Between 2005 and 2009, Flight Centre made approaches to three airlines over discount fares. The agency was concerned with the fact that Singapore Airlines, Malaysia Airlines and Emirates were selling tickets directly to customers at lower rates than Flight Centre could offer. As such, Flight Centre asked airlines to stop selling tickets at lower prices than those available to travel agents in a series of emails. The agency also threatened to stop selling tickets for the three airlines unless they agreed. Concerned with the actions of the company, the consumer watchdog accused the agency of engaging in anti-competitive conduct.
Flight Centre on the other hand maintained that its actions were only aimed at ensuring customers got the same flight deals as those offered directly by the airlines. In the words of the co-founder and managing director, Graham Turner, “the company is not in the business of attempting to make airfares more expensive”.

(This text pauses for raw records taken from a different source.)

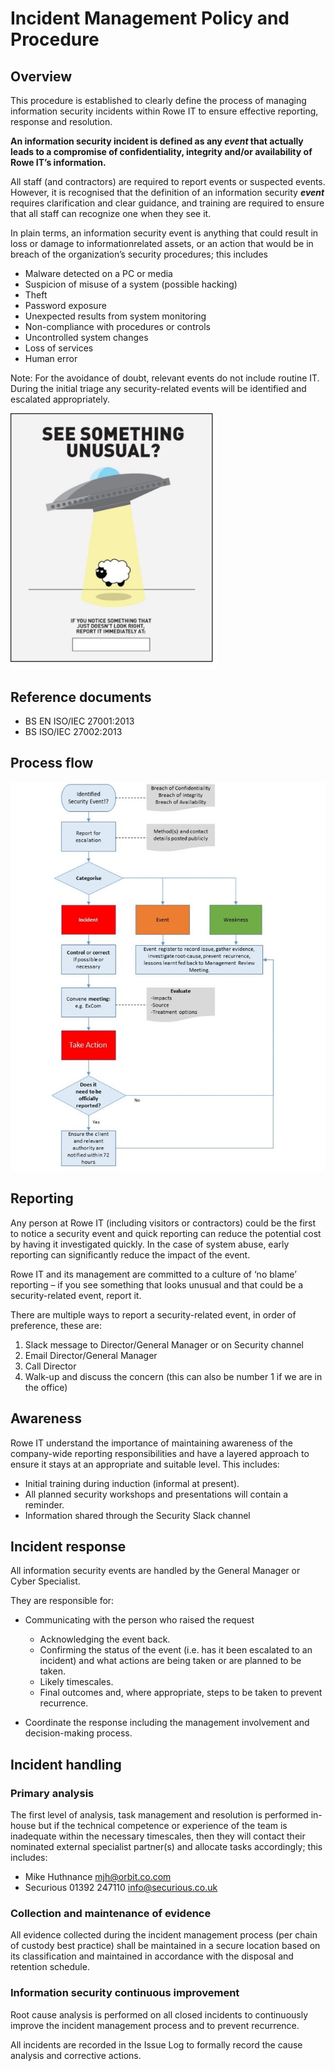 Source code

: # Incident Management Policy and Procedure 

## Overview

This procedure is established to clearly define the process of managing information security incidents within Rowe IT to ensure effective reporting, response and resolution. 

**An information security incident is defined as any _event_ that actually leads to a compromise of confidentiality, integrity and/or availability of Rowe IT’s information.** 

All staff (and contractors) are required to report events or suspected events. However, it is recognised that the definition of an information security **_event_** requires clarification and clear guidance, and training are required to ensure that all staff can recognize one when they see it. 

In plain terms, an information security event is anything that could result in loss or damage to informationrelated assets, or an action that would be in breach of the organization’s security procedures; this includes 

- Malware detected on a PC or media 
- Suspicion of misuse of a system (possible hacking) 
- Theft 
- Password exposure 
- Unexpected results from system monitoring 
- Non-compliance with procedures or controls 
- Uncontrolled system changes 
- Loss of services 
- Human error 

Note: For the avoidance of doubt, relevant events do not include routine IT. During the initial triage any security-related events will be identified and escalated appropriately. 

<img src="images/report-incidents.png" style="zoom:40%;" />

## Reference documents 

- BS EN ISO/IEC 27001:2013 
- BS ISO/IEC 27002:2013 

## Process flow

![process flow](images/incident-reporting-process-flow.jpg)

## Reporting 

Any person at Rowe IT (including visitors or contractors) could be the first to notice a security event and quick reporting can reduce the potential cost by having it investigated quickly. In the case of system abuse, early reporting can significantly reduce the impact of the event. 

Rowe IT and its management are committed to a culture of ‘no blame’ reporting – if you see something that looks unusual and that could be a security-related event, report it. 

There are multiple ways to report a security-related event, in order of preference, these are: 

1. Slack message to Director/General Manager or on Security channel 
2. Email Director/General Manager 
3. Call Director 
4. Walk-up and discuss the concern (this can also be number 1 if we are in the office) 

## Awareness 

Rowe IT understand the importance of maintaining awareness of the company-wide reporting responsibilities and have a layered approach to ensure it stays at an appropriate and suitable level. This includes: 

- Initial training during induction (informal at present).
- All planned security workshops and presentations will contain a reminder. 
- Information shared through the Security Slack channel 

## Incident response 

All information security events are handled by the General Manager or Cyber Specialist. 

They are responsible for: 

- Communicating with the person who raised the request

  - Acknowledging the event back. 
  - Confirming the status of the event (i.e. has it been escalated to an incident) and what actions are being taken or are planned to be taken. 
  - Likely timescales. 
  - Final outcomes and, where appropriate, steps to be taken to prevent recurrence. 

- Coordinate the response including the management involvement and decision-making process. 

## Incident handling

### Primary analysis 

The first level of analysis, task management and resolution is performed in-house but if the technical competence or experience of the team is inadequate within the necessary timescales, then they will contact their nominated external specialist partner(s) and allocate tasks accordingly; this includes: 

- Mike Huthnance mjh@orbit.co.com 
- Securious 01392 247110 info@securious.co.uk 

### Collection and maintenance of evidence 

All evidence collected during the incident management process (per chain of custody best practice) shall be maintained in a secure location based on its classification and maintained in accordance with the disposal and retention schedule. 

### Information security continuous improvement 

Root cause analysis is performed on all closed incidents to continuously improve the incident management process and to prevent recurrence. 

All incidents are recorded in the Issue Log to formally record the cause analysis and corrective actions. 

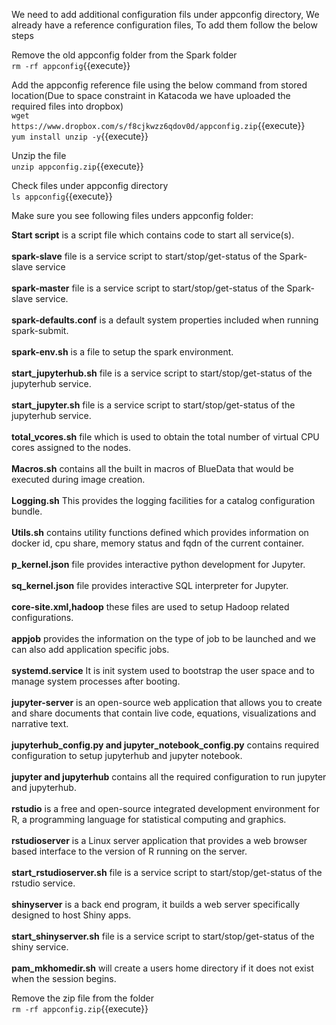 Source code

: 

We need to add additional configuration fils under appconfig directory, We already have a reference configuration files, To add them follow the below steps<br>

Remove the old appconfig folder from the Spark folder<br>
`rm -rf appconfig`{{execute}}

Add the appconfig reference file using the below command from stored location(Due to space constraint in Katacoda we have uploaded the required files into dropbox)<br>
`wget https://www.dropbox.com/s/f8cjkwzz6qdov0d/appconfig.zip`{{execute}}
<br>`yum install unzip -y`{{execute}}

Unzip the file<br>
`unzip appconfig.zip`{{execute}}

Check files under appconfig directory<br>
`ls appconfig`{{execute}}

Make sure you see following files unders appconfig folder:<br>

<b>Start script</b> is a script file which contains code to start all service(s).<br>
<br><b>spark-slave</b> file is a service script to start/stop/get-status of the Spark-slave service<br>
<br><b>spark-master</b>  file is a service script to start/stop/get-status of the Spark-slave service.<br>
<br><b>spark-defaults.conf</b> is a default system properties included when running spark-submit.<br>
<br><b>spark-env.sh</b> is a file to setup the spark environment.<br>
<br><b>start_jupyterhub.sh</b> file is a service script to start/stop/get-status of the jupyterhub service.<br>
<br><b>start_jupyter.sh</b> file is a service script to start/stop/get-status of the jupyterhub service.<br>
<br><b> total_vcores.sh</b> file which is used to obtain the total number of virtual CPU cores assigned to the nodes.<br>
<br><b>Macros.sh</b> contains all the built in macros of BlueData that would be executed during image creation.<br>
<br><b>Logging.sh</b> This provides the logging facilities for a catalog configuration bundle.<br> 
<br><b>Utils.sh</b> contains utility functions defined which provides information on docker id, cpu share, memory status and fqdn of the current container.<br>
<br><b>p_kernel.json</b> file provides interactive python development for Jupyter.<br>
<br><b> sq_kernel.json</b> file provides interactive SQL interpreter for Jupyter.<br>
<br><b>core-site.xml,hadoop</b> these files are used to setup Hadoop related configurations.<br>
<br><b>appjob</b> provides the information on the type of job to be launched and we can also add application specific jobs.<br>
<br><b>systemd.service</b> It is init system used to bootstrap the user space and to manage system processes after booting.<br>
<br><b>jupyter-server</b> is an open-source web application that allows you to create and share documents that contain live code, equations, visualizations and narrative text.<br>
<br><b>jupyterhub_config.py and jupyter_notebook_config.py</b> contains required configuration to setup jupyterhub and jupyter notebook.<br>
<br><b>jupyter and jupyterhub</b> contains all the required configuration to run jupyter and jupyterhub.<br>
<br><b>rstudio</b> is a free and open-source integrated development environment for R, a programming language for statistical computing and graphics.<br> 
<br><b>rstudioserver</b> is a Linux server application that provides a web browser based interface to the version of R running on the server.<br>
<br><b>start_rstudioserver.sh</b> file is a service script to start/stop/get-status of the rstudio service.<br>
<br><b>shinyserver</b> is a back end program, it builds a web server specifically designed to host Shiny apps.<br>
<br><b>start_shinyserver.sh</b> file is a service script to start/stop/get-status of the shiny service.<br>
<br><b>pam_mkhomedir.sh</b> will create a users home directory if it does not exist when the session begins.
  
Remove the zip file from the folder<br>
`rm -rf appconfig.zip`{{execute}}


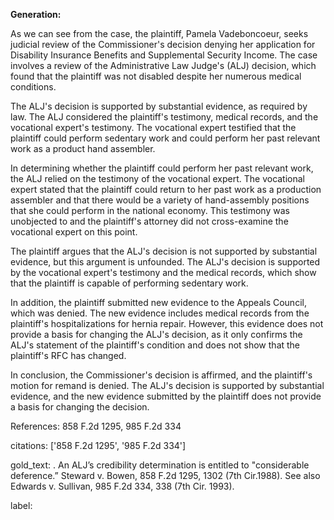 **Generation:**



As we can see from the case, the plaintiff, Pamela Vadeboncoeur, seeks judicial review of the Commissioner's decision denying her application for Disability Insurance Benefits and Supplemental Security Income. The case involves a review of the Administrative Law Judge's (ALJ) decision, which found that the plaintiff was not disabled despite her numerous medical conditions.

The ALJ's decision is supported by substantial evidence, as required by law. The ALJ considered the plaintiff's testimony, medical records, and the vocational expert's testimony. The vocational expert testified that the plaintiff could perform sedentary work and could perform her past relevant work as a product hand assembler.

In determining whether the plaintiff could perform her past relevant work, the ALJ relied on the testimony of the vocational expert. The vocational expert stated that the plaintiff could return to her past work as a production assembler and that there would be a variety of hand-assembly positions that she could perform in the national economy. This testimony was unobjected to and the plaintiff's attorney did not cross-examine the vocational expert on this point.

The plaintiff argues that the ALJ's decision is not supported by substantial evidence, but this argument is unfounded. The ALJ's decision is supported by the vocational expert's testimony and the medical records, which show that the plaintiff is capable of performing sedentary work.

In addition, the plaintiff submitted new evidence to the Appeals Council, which was denied. The new evidence includes medical records from the plaintiff's hospitalizations for hernia repair. However, this evidence does not provide a basis for changing the ALJ's decision, as it only confirms the ALJ's statement of the plaintiff's condition and does not show that the plaintiff's RFC has changed.

In conclusion, the Commissioner's decision is affirmed, and the plaintiff's motion for remand is denied. The ALJ's decision is supported by substantial evidence, and the new evidence submitted by the plaintiff does not provide a basis for changing the decision.

References:
858 F.2d 1295, 985 F.2d 334


citations: ['858 F.2d 1295', '985 F.2d 334']

gold_text: . An ALJ’s credibility determination is entitled to "considerable deference.” Steward v. Bowen, 858 F.2d 1295, 1302 (7th Cir.1988). See also Edwards v. Sullivan, 985 F.2d 334, 338 (7th Cir. 1993).

label:  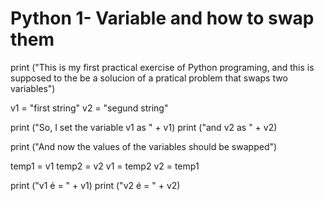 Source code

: # Python 1- Variable and how to swap them

print ("This is my first practical exercise of Python programing, and this is supposed to the be a solucion of a pratical problem that swaps two variables")


v1 = "first string"
v2 = "segund string"

print ("So, I set the variable v1 as " + v1)
print ("and v2 as " + v2)

print ("And now the values of the variables should be swapped")

temp1 = v1
temp2 = v2
v1 = temp2
v2 = temp1


print ("v1 é = " + v1)
print ("v2 é = " + v2)

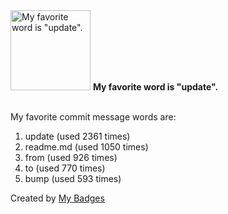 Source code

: <img src="https://github.com/my-badges/my-badges/blob/master/src/all-badges/favorite-word/favorite-word.png?raw=true" alt="My favorite word is &quot;update&quot;." title="My favorite word is &quot;update&quot;." width="128">
<strong>My favorite word is &quot;update&quot;.</strong>
<br><br>

My favorite commit message words are:

1. update (used 2361 times)
2. readme.md (used 1050 times)
3. from (used 926 times)
4. to (used 770 times)
5. bump (used 593 times)


Created by <a href="https://github.com/my-badges/my-badges">My Badges</a> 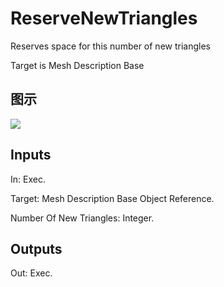 # ReserveNewTriangles

Reserves space for this number of new triangles

Target is Mesh Description Base

## 图示

![]($-20221218-20045323.png)

## Inputs

In: Exec.

Target: Mesh Description Base Object Reference.

Number Of New Triangles: Integer.  

## Outputs

Out: Exec.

The key question facing the High Court was whether the airlines and Flight Centre were competing against each other in the same market. In one of his final judgements prior to his retirement, Chief Justice French was in the minority with four of the five justices finding that Flight Centre had breached competition law since they were in direct competition with the airlines.
Impact on the Industry
The High Court decision, which ruled that the retail travel outlet had attempted to engage in anti-competitive conduct, has an important impact on the industry. In particular, it will be relevant when businesses make online sales in competition with their agents. By ruling that agents were direct competition to principals, the High Court effectively challenged Flight Centre to create alternative methods of providing value-add to consumers. Hence, customers are expected to benefit widely from more competitive prices and greater value packages.
Since its inception, the ACCC has often been accused as “all talk no action”. This criticism is largely associated with the ACCC’s inability to obtain sufficient evidence to prove breaches of restrictive trade practices provisions of the Consumer and Competition Act. However, this recent High Court case emphasises that the watchdog remains an essential cog in ensuring a fair and equal business landscape.